Not all of these names are part of the local Technology Index, but respective core businesses very much revolve around new innovations and keeping up with the latest developments in technological advances and breakthroughs. In extension, we might even include some of the direct beneficiaries of Gen.Ai, Goodman Group ((GMG)) & Co, which are not technology companies in se, but their growth momentum and attraction is very much related to the latest megatrend, which is technology-driven.

For most of these companies, in particular the large caps, August has not been a one-off. Anyone opening up a 10-year historical price chart, or longer, can easily see how strong, consistent and prolonged the rewards for loyal shareholders have been.

Taking into account how both banks and resources tend to go 'missing' for long periods of time, there's but a fair argument to be made achieving positive returns from the local bourse has become a lot easier through Technology in the post-GFC era, which still continues.

As I have observed on multiple occasions over the years past: the local Technology sector offers Nasdaq-alike returns, or better. Yet, your average Australian investor might be forgiven for completely missing that point.

From mainstream media to local newsletters and tip sheets, most reports and commentary revolves around banks and other financials, and about mining companies and energy producers, China, coal, lithium, housing, dividends and franking.

Only occasionally there's time and space left for your typical high-achieving local Technology champion.

Why is this so?

At the recent Livewire Live 2024 conference, Dushko Bajic, head of Australian equities growth at First Sentier Investors, suggested Australian media, and by extension Australian investors, are mis-guided by their perception of what makes an attractive investment.

Most commentary around local Technology companies focuses on the elevated Price-Earnings (PE) ratios these stocks trade on, and that's usually where the attention stops.

Indeed, if a high PE automatically translates into dismal investment returns ahead then the companies mentioned have collectively done an excellent job in proving otherwise.

Bajic also made the point the Australian share market harbours some of the best Technology companies in the world. His number one favourite? WiseTech Global, still.

Others with dedicated interest have throughout the years past expressed similar views, including myself. This does not change the fact your average Australian investor is constantly directed towards 'cheap' looking small cap cyclicals and dividend-paying financials, away from the better performing, 'expensive' looking segment.

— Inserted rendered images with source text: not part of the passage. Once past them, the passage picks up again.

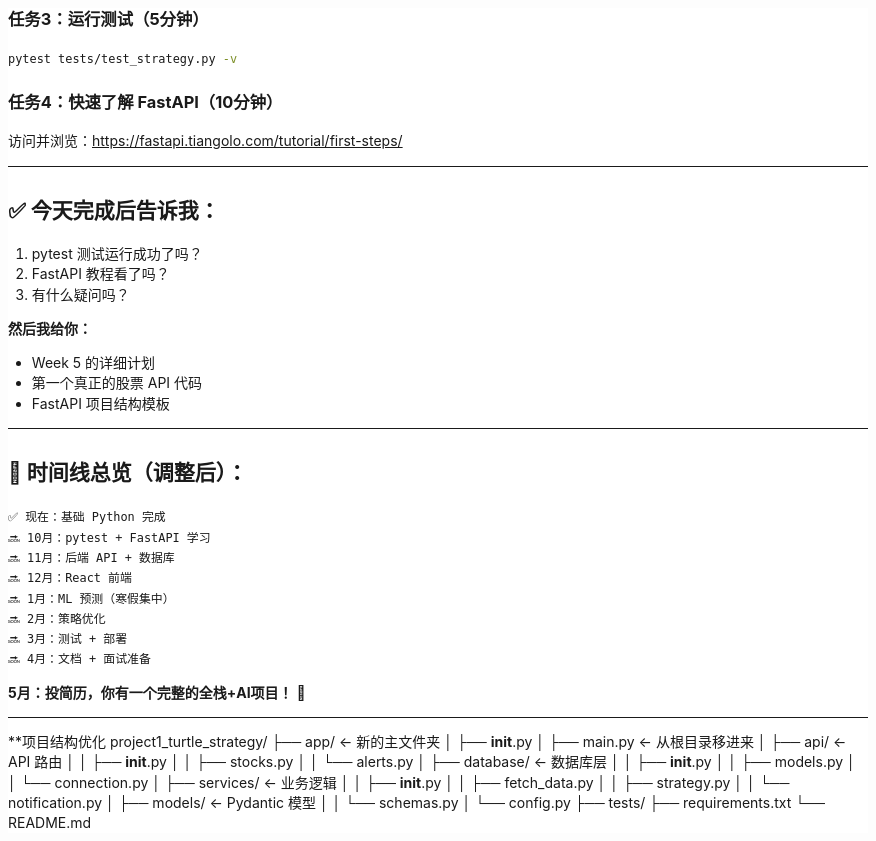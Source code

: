 ### **任务3：运行测试（5分钟）**
```bash
pytest tests/test_strategy.py -v
```

### **任务4：快速了解 FastAPI（10分钟）**
访问并浏览：https://fastapi.tiangolo.com/tutorial/first-steps/

---

## ✅ **今天完成后告诉我：**

1. pytest 测试运行成功了吗？
2. FastAPI 教程看了吗？
3. 有什么疑问吗？

**然后我给你：**
- Week 5 的详细计划
- 第一个真正的股票 API 代码
- FastAPI 项目结构模板

---

## 🎯 **时间线总览（调整后）：**

```
✅ 现在：基础 Python 完成
🔜 10月：pytest + FastAPI 学习
🔜 11月：后端 API + 数据库
🔜 12月：React 前端
🔜 1月：ML 预测（寒假集中）
🔜 2月：策略优化
🔜 3月：测试 + 部署
🔜 4月：文档 + 面试准备
```

**5月：投简历，你有一个完整的全栈+AI项目！** 🎉

---
**项目结构优化
project1_turtle_strategy/
├── app/                       ← 新的主文件夹
│   ├── __init__.py
│   ├── main.py               ← 从根目录移进来
│   ├── api/                  ← API 路由
│   │   ├── __init__.py
│   │   ├── stocks.py
│   │   └── alerts.py
│   ├── database/             ← 数据库层
│   │   ├── __init__.py
│   │   ├── models.py
│   │   └── connection.py
│   ├── services/             ← 业务逻辑
│   │   ├── __init__.py
│   │   ├── fetch_data.py
│   │   ├── strategy.py
│   │   └── notification.py
│   ├── models/               ← Pydantic 模型
│   │   └── schemas.py
│   └── config.py
├── tests/
├── requirements.txt
└── README.md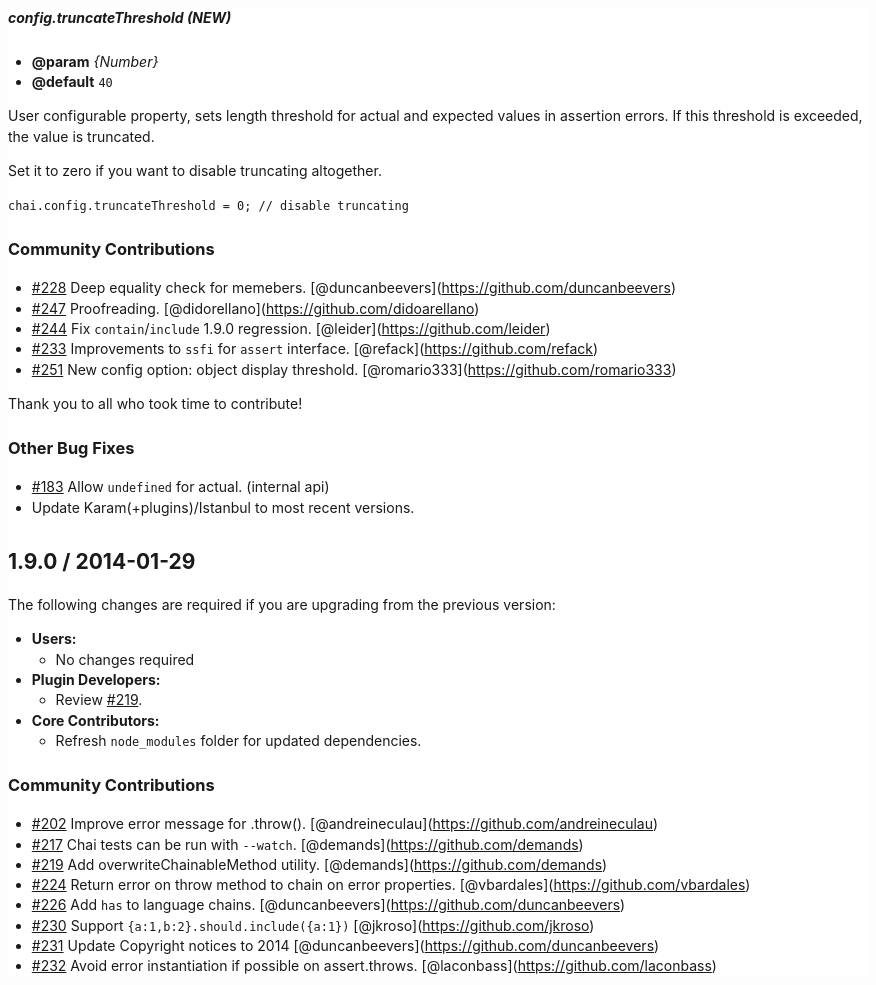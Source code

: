 ##### config.truncateThreshold **(NEW)**

-   **<span class="citation" data-cites="param">@param</span>** *{Number}*
-   **<span class="citation" data-cites="default">@default</span>** `40`

User configurable property, sets length threshold for actual and expected values in assertion errors. If this threshold is exceeded, the value is truncated.

Set it to zero if you want to disable truncating altogether.

    chai.config.truncateThreshold = 0; // disable truncating

### Community Contributions

-   [\#228](https://github.com/chaijs/chai/pull/228) Deep equality check for memebers. <span class="citation" data-cites="duncanbeevers">\[@duncanbeevers\]</span>(https://github.com/duncanbeevers)
-   [\#247](https://github.com/chaijs/chai/pull/247) Proofreading. <span class="citation" data-cites="didorellano">\[@didorellano\]</span>(https://github.com/didoarellano)
-   [\#244](https://github.com/chaijs/chai/pull/244) Fix `contain`/`include` 1.9.0 regression. <span class="citation" data-cites="leider">\[@leider\]</span>(https://github.com/leider)
-   [\#233](https://github.com/chaijs/chai/pull/233) Improvements to `ssfi` for `assert` interface. <span class="citation" data-cites="refack">\[@refack\]</span>(https://github.com/refack)
-   [\#251](https://github.com/chaijs/chai/pull/251) New config option: object display threshold. <span class="citation" data-cites="romario333">\[@romario333\]</span>(https://github.com/romario333)

Thank you to all who took time to contribute!

### Other Bug Fixes

-   [\#183](https://github.com/chaijs/chai/issues/183) Allow `undefined` for actual. (internal api)
-   Update Karam(+plugins)/Istanbul to most recent versions.

1.9.0 / 2014-01-29
------------------

The following changes are required if you are upgrading from the previous version:

-   **Users:**
    -   No changes required
-   **Plugin Developers:**
    -   Review [\#219](https://github.com/chaijs/chai/pull/219).
-   **Core Contributors:**
    -   Refresh `node_modules` folder for updated dependencies.

### Community Contributions

-   [\#202](https://github.com/chaijs/chai/pull/201) Improve error message for .throw(). <span class="citation" data-cites="andreineculau">\[@andreineculau\]</span>(https://github.com/andreineculau)
-   [\#217](https://github.com/chaijs/chai/pull/217) Chai tests can be run with `--watch`. <span class="citation" data-cites="demands">\[@demands\]</span>(https://github.com/demands)
-   [\#219](https://github.com/chaijs/chai/pull/219) Add overwriteChainableMethod utility. <span class="citation" data-cites="demands">\[@demands\]</span>(https://github.com/demands)
-   [\#224](https://github.com/chaijs/chai/pull/224) Return error on throw method to chain on error properties. <span class="citation" data-cites="vbardales">\[@vbardales\]</span>(https://github.com/vbardales)
-   [\#226](https://github.com/chaijs/chai/pull/226) Add `has` to language chains. <span class="citation" data-cites="duncanbeevers">\[@duncanbeevers\]</span>(https://github.com/duncanbeevers)
-   [\#230](https://github.com/chaijs/chai/pull/230) Support `{a:1,b:2}.should.include({a:1})` <span class="citation" data-cites="jkroso">\[@jkroso\]</span>(https://github.com/jkroso)
-   [\#231](https://github.com/chaijs/chai/pull/231) Update Copyright notices to 2014 <span class="citation" data-cites="duncanbeevers">\[@duncanbeevers\]</span>(https://github.com/duncanbeevers)
-   [\#232](https://github.com/chaijs/chai/pull/232) Avoid error instantiation if possible on assert.throws. <span class="citation" data-cites="laconbass">\[@laconbass\]</span>(https://github.com/laconbass)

To help those who'd like to overcome their natural inhibition against investing in higher-valued, champion performers, let's address some of the issues seldom discussed or explained.

Our starting point is by acknowledging Technology stocks on the ASX do trade on PE multiples that are well above the market average, not to mention banks and resources that usually trade on below-average multiples, making stocks like Pro Medicus or WiseTech Global look extremely expensive.

Equally important, when comparisons are made with international peers, usually in the USA, multiples on the ASX tend to be noticeably higher as well. The usual complaint made is something along the lines of: I can buy Microsoft or Apple while trading on much lower multiples, why would I bother with WiseTech shares or Pro Medicus on such high multiples?